● **AVAILABLE DATA**:
*****
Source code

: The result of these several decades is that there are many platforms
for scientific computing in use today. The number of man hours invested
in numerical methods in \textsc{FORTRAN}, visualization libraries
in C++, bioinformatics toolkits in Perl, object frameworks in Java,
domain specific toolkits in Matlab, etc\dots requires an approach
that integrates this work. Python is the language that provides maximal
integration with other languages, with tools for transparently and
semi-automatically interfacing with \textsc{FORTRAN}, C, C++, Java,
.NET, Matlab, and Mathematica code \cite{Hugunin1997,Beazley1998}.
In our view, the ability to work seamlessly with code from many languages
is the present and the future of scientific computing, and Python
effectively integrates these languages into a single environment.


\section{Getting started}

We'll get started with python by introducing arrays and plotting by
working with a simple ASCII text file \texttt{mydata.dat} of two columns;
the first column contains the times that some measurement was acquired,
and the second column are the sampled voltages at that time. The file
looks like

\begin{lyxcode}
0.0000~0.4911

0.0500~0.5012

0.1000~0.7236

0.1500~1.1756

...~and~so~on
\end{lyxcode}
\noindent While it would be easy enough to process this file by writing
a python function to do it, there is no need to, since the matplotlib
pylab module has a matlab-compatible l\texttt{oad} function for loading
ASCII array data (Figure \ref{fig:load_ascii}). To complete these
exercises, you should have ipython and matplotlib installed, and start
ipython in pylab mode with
*****
● **EXERCISE AIM**: Whenever a line of the material holds the word "there", copy it out.

● **ANSWER TO THE PROBLEM**:
: The result of these several decades is that there are many platforms
a python function to do it, there is no need to, since the matplotlib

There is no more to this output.